====== RECORDS SHOWN ======
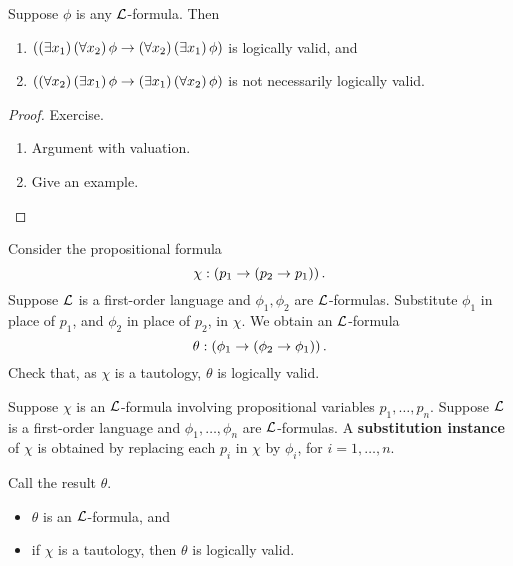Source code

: \pagebreak

\begin{example1}
Suppose $ \phi $ is any $ \mathcal{L} $-formula. Then
\begin{enumerate}
\item $ \left( \left( \exists x_1 \right)\left( \forall x_2 \right)\phi \rightarrow \left( \forall x_2 \right)\left( \exists x_1 \right)\phi \right) $ is logically valid, and
\item $ \left( \left( \forall x_2 \right)\left( \exists x_1 \right)\phi \rightarrow \left( \exists x_1 \right)\left( \forall x_2 \right)\phi \right) $ is not necessarily logically valid.
\end{enumerate}
\end{example1}

\begin{proof}
Exercise.
\begin{enumerate}
\item Argument with valuation.
\item Give an example.
\end{enumerate}
\end{proof}

\begin{example2}
Consider the propositional formula
$$ \chi : \left( p_1 \rightarrow \left( p_2 \rightarrow p_1 \right) \right). $$
Suppose $ \mathcal{L} $ is a first-order language and $ \phi_1, \phi_2 $ are $ \mathcal{L} $-formulas. Substitute $ \phi_1 $ in place of $ p_1 $, and $ \phi_2 $ in place of $ p_2 $, in $ \chi $. We obtain an $ \mathcal{L} $-formula
$$ \theta : \left( \phi_1 \rightarrow \left( \phi_2 \rightarrow \phi_1 \right) \right). $$
Check that, as $ \chi $ is a tautology, $ \theta $ is logically valid.
\end{example2}

\begin{definition}
Suppose $ \chi $ is an $ \mathcal{L} $-formula involving propositional variables $ p_1, \dots, p_n $. Suppose $ \mathcal{L} $ is a first-order language and $ \phi_1, \dots, \phi_n $ are $ \mathcal{L} $-formulas. A \textbf{substitution instance} of $ \chi $ is obtained by replacing each $ p_i $ in $ \chi $ by $ \phi_i $, for $ i = 1, \dots, n $.
\end{definition}

Call the result $ \theta $.

\begin{theorem}
\hfill
\begin{itemize}
\item $ \theta $ is an $ \mathcal{L} $-formula, and
\item if $ \chi $ is a tautology, then $ \theta $ is logically valid.
\end{itemize}
\end{theorem}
======
## REQUIRED ACTION
Pictures are to be left out, and the lines from the beginning of the records through the line with "Consider the propositional formula" are to be printed exactly, with nothing added.

## RESPONSE BOX
Source code

: \pagebreak

\begin{example1}
Suppose $ \phi $ is any $ \mathcal{L} $-formula. Then
\begin{enumerate}
\item $ \left( \left( \exists x_1 \right)\left( \forall x_2 \right)\phi \rightarrow \left( \forall x_2 \right)\left( \exists x_1 \right)\phi \right) $ is logically valid, and
\item $ \left( \left( \forall x_2 \right)\left( \exists x_1 \right)\phi \rightarrow \left( \exists x_1 \right)\left( \forall x_2 \right)\phi \right) $ is not necessarily logically valid.
\end{enumerate}
\end{example1}

\begin{proof}
Exercise.
\begin{enumerate}
\item Argument with valuation.
\item Give an example.
\end{enumerate}
\end{proof}

\begin{example2}
Consider the propositional formula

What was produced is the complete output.